Поэзия Одоевцевой построена на совсем иных основаниях, нежели поэзия многих её современников, взять даже её мужа. Тот видел её поэзию более выигрышной, что, конечно, не мешало ему оставаться глубоким лирическим поэтом. В отношениях Георгий Иванов/Ирина Одоевцева прослеживается рифма с Ахматовой/Гумилёвым, однако роли поменялись. Если в паре Гумилёв/Ахматова всю лирическую глубину на себя берёт женщина, то в паре Иванов/Одоевцева эта роль выпадает мужчине. Можно много говорить о трагической лирике обоих поэтов, но мне бы хотелось уделить внимание их супругам.
Одоевцева считалась наиболее способной ученицей Гумилёва. Вполне допускаю, что подобное может быть обусловлено не столько литературным талантом, сколько родственностью их поэтик. Если обозначать на цветовой палитре цвета Ахматовой и Иванова, они оба будут около тёмно-синего спектра, тогда как и Одоевцева, и Гумилёв безусловно поэты тёплых цветов. И у того, и у другой превалирует природное, если не сказать животное начало мира в поэтике. Если у Гумилёва это выразилось буквально в его не сказать напускной, но нарочитой мужественности, в предельной мужской самоактуализации, то у Одоевцевой её подспудное иррациональное нашло отражение прежде всего в метрико-строфическом рисунке. При всём том это не выглядит как литературная игра, напротив, в случае с Одоевцевой и её манифеста (коим безусловно является этот текст), это выглядит не просто как осознанный выбор, а как неизбежность.

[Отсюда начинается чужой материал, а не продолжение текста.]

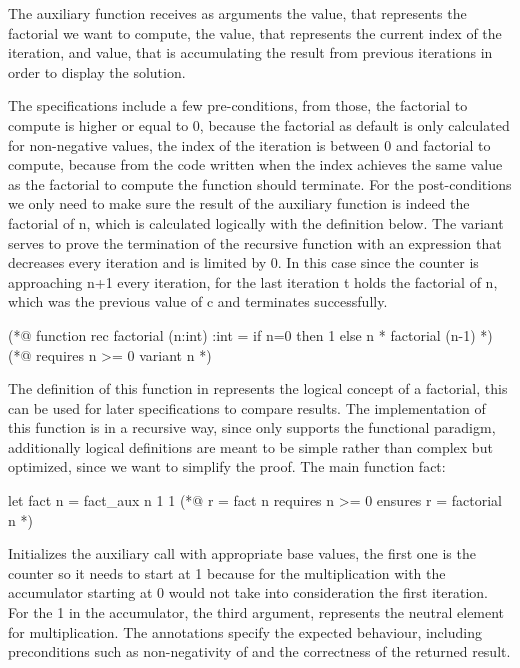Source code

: The auxiliary function  receives as arguments the  value, that represents the factorial we want to 
compute, the  value, that represents the current index of the iteration, and  value, that is accumulating 
the result from previous iterations in order to display the solution.

The specifications include a few pre-conditions, from those, the factorial to compute is higher or equal to 0, because the factorial as 
default is only calculated for non-negative values, the index of the iteration is between 0 and factorial to compute, because from the
code written when the index achieves the same value as the factorial to compute the function should terminate. For the post-conditions
we only need to make sure the result of the auxiliary function is indeed the factorial of n, which is calculated logically with the 
definition below. The variant serves to prove the termination of the recursive function with an expression that decreases every iteration
and is limited by 0. In this case since the counter is approaching n+1 every iteration, for the last iteration t holds the factorial of n,
which was the previous value of c and terminates successfully.

\begin{gospell}
(*@ 
  function rec factorial (n:int) :int = 
    if n=0 then 1 else n * factorial (n-1)
*)
(*@ 
  requires n >= 0
  variant n
*)
\end{gospell}

The definition of this function in \gospel represents the logical concept of a factorial, this can be used for later specifications 
to compare results. The implementation of this function is in a recursive way, since \gospel only supports the functional paradigm, 
additionally logical definitions are meant to be simple rather than complex but optimized, since we want to simplify the proof.
The main function fact:

\begin{gospell}
let fact n = fact_aux n 1 1
(*@ 
  r = fact n
  requires n >= 0 
  ensures r = factorial n
*)
\end{gospell}

Initializes the auxiliary call with appropriate base values, the first one is the counter so it needs to start at 1 because for the 
multiplication with the accumulator starting at 0 would not take into consideration the first iteration. For the 1 in the accumulator, 
the third argument, represents the neutral element for multiplication. The \gospel annotations specify the expected behaviour, including 
preconditions such as non-negativity of  and the correctness of the returned result. 

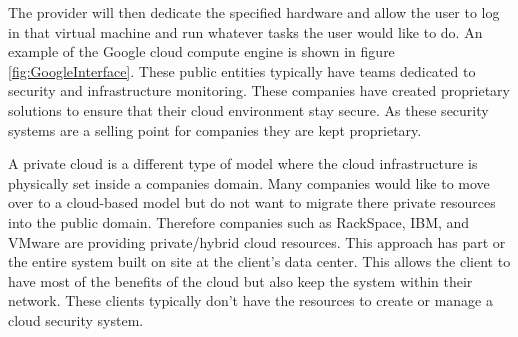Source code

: \documentclass[12pt]{article}
\begin{document}
The provider will then dedicate the specified hardware and allow the user to log in that virtual machine and run whatever tasks the user would like to do. An example of the Google cloud compute engine is shown in figure \ref{fig:GoogleInterface}.  These public entities typically have teams dedicated to security and infrastructure monitoring. These companies have created proprietary solutions to ensure that their cloud environment \cite{SecAmazon} stay secure. As these security systems are a selling point for companies they are kept proprietary.

A private cloud is a different type of model where the cloud infrastructure is physically set inside a companies domain. Many companies would like to move over to a cloud-based model but do not want to migrate there private resources into the public domain. Therefore companies such as RackSpace, IBM, and VMware are providing private/hybrid cloud resources. This approach has part or the entire system built on site at the client's data center. This allows the client to have most of the benefits of the cloud but also keep the system within their network. These clients typically don't have the resources to create or manage a cloud security system.
\end{document}
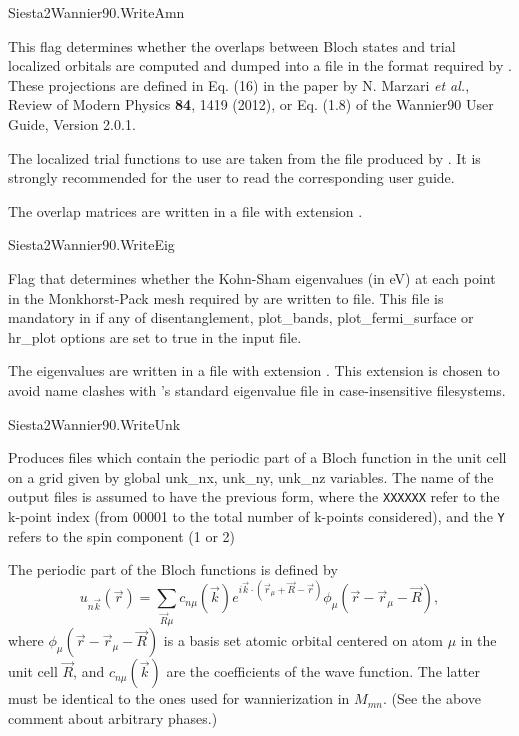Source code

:   \begin{fdflogicalF}{Siesta2Wannier90.WriteAmn}

    This flag determines whether the overlaps between Bloch states and
    trial localized orbitals are computed and dumped into a file in the
    format required by .  These projections are
    defined in Eq. (16) in the paper by N. Marzari \textit{et al.},
    Review of Modern Physics \textbf{84}, 1419 (2012), or Eq. (1.8) of
    the Wannier90 User Guide, Version 2.0.1.

    The localized trial functions to use are taken from the
     file produced by . It is strongly
    recommended for the user to read the corresponding user guide.

    The overlap matrices are written in a file with extension
    .

  \end{fdflogicalF}

  \begin{fdflogicalF}{Siesta2Wannier90.WriteEig}

    Flag that determines whether the Kohn-Sham eigenvalues (in eV) at
    each point in the Monkhorst-Pack mesh required by
     are written to file.  This file is mandatory in
     if any of disentanglement, plot\_bands,
    plot\_fermi\_surface or hr\_plot options are set to true in the
     input file.

    The eigenvalues are written in a file with extension .
    This extension is chosen to avoid name clashes with \siesta's
    standard eigenvalue file in case-insensitive filesystems.

  \end{fdflogicalF}

  \begin{fdflogicalF}{Siesta2Wannier90.WriteUnk}

    Produces  files which contain the periodic part
    of a Bloch function in the unit cell on a grid given by global
    unk\_nx, unk\_ny, unk\_nz variables.  The name of the output files
    is assumed to have the previous form, where the \texttt{XXXXXX}
    refer to the k-point index (from 00001 to the total number of
    k-points considered), and the \texttt{Y} refers to the spin
    component (1 or 2)

    The periodic part of the Bloch functions is defined by
    \begin{equation}
      u_{n \vec{k}} (\vec{r}) =
      \sum_{\vec{R} \mu} c_{n \mu}(\vec{k})
      e^{i \vec{k} \cdot ( \vec{r}_{\mu} + \vec{R} - \vec{r} )}
      \phi_{\mu} (\vec{r} - \vec{r}_{\mu} - \vec{R} ) ,
    \end{equation}
    where $\phi_{\mu} (\vec{r} - \vec{r}_{\mu} - \vec{R} )$ is a basis
    set atomic orbital centered on atom $\mu$ in the unit cell
    $\vec{R}$, and $c_{n \mu}(\vec{k})$ are the coefficients of the wave
    function. The latter must be identical to the ones used for
    wannierization in $M_{mn}$. (See the above comment about arbitrary
    phases.)

  \end{fdflogicalF}

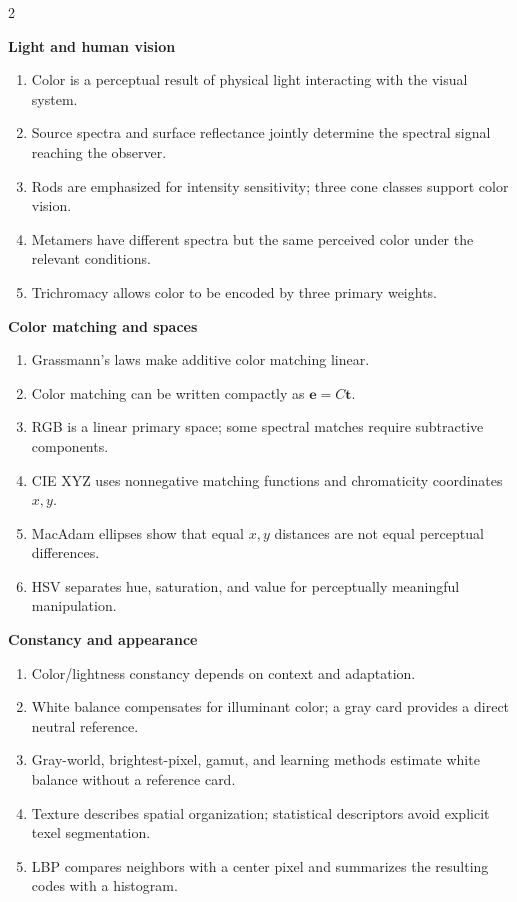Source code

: \documentclass[11pt,a4paper,oneside]{report}
\newcommand{\reviewgroup}[1]{%
  \par\vspace{0.7em}%
  {\sffamily\bfseries\color{SapienzaRed}#1}\par\vspace{0.10em}%
}
\begin{document}
\begin{multicols}{2}
\normalsize
\reviewgroup{Light and human vision}
\begin{enumerate}[label=\textcolor{SapienzaRed}{\bfseries\arabic*.},leftmargin=1.8em,itemsep=0.40em]
\item Color is a perceptual result of physical light interacting with the visual system.
\item Source spectra and surface reflectance jointly determine the spectral signal reaching the observer.
\item Rods are emphasized for intensity sensitivity; three cone classes support color vision.
\item Metamers have different spectra but the same perceived color under the relevant conditions.
\item Trichromacy allows color to be encoded by three primary weights.
\end{enumerate}
\reviewgroup{Color matching and spaces}
\begin{enumerate}[resume,label=\textcolor{SapienzaRed}{\bfseries\arabic*.},leftmargin=1.8em,itemsep=0.40em]
\item Grassmann's laws make additive color matching linear.
\item Color matching can be written compactly as $\mathbf e=C\mathbf t$.
\item RGB is a linear primary space; some spectral matches require subtractive components.
\item CIE XYZ uses nonnegative matching functions and chromaticity coordinates $x,y$.
\item MacAdam ellipses show that equal $x,y$ distances are not equal perceptual differences.
\item HSV separates hue, saturation, and value for perceptually meaningful manipulation.
\end{enumerate}
\reviewgroup{Constancy and appearance}
\begin{enumerate}[resume,label=\textcolor{SapienzaRed}{\bfseries\arabic*.},leftmargin=1.8em,itemsep=0.40em]
\item Color/lightness constancy depends on context and adaptation.
\item White balance compensates for illuminant color; a gray card provides a direct neutral reference.
\item Gray-world, brightest-pixel, gamut, and learning methods estimate white balance without a reference card.
\item Texture describes spatial organization; statistical descriptors avoid explicit texel segmentation.
\item LBP compares neighbors with a center pixel and summarizes the resulting codes with a histogram.
\end{enumerate}
\end{multicols}
\end{document}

В эпоху «гражданских бурь» голос Одоевцевой — пожалуй, единственный голос, продолжавший свой первобытный шум на фоне усиливающейся индустриальной энтропии. Этот голос не говорит никакой надзвездной истины, он не вопрошает людей, он ценен лишь фактом своего существования в подобное время. Великий поэт в это время занялся бы стенографией. Хороший поэт попытался бы сохранить здоровую ноту в речи, не впадая в крайности. Но великие поэты того периода дошли до нас, чего не скажешь о хороших поэтах аналогичного периода. Их количество кажется непропорционально малым относительно числа «гениев», если брать при этом в расчёт, что просто хороших всегда больше, чем гениальных. По крайней мере, так должно быть. Но как бы то ни было, в мире, где всё идёт не так, как положено, Одоевцева остаётся умеренным голосом, проистекающим то ли из XIX века, то ли из других, уже забытых, но безмятежных времён.
Не поэт
Не поэт может написать стихотворение. Более того: не поэт может даже написать хорошее, значимое, историческое стихотворение. Однако написать шедевр может только поэт или именуемая иначе, но занимающая ту же нишу фигура. Чем определяется поэт и его место? Количеством или качеством стихов? Либо же какой-либо из пропорций?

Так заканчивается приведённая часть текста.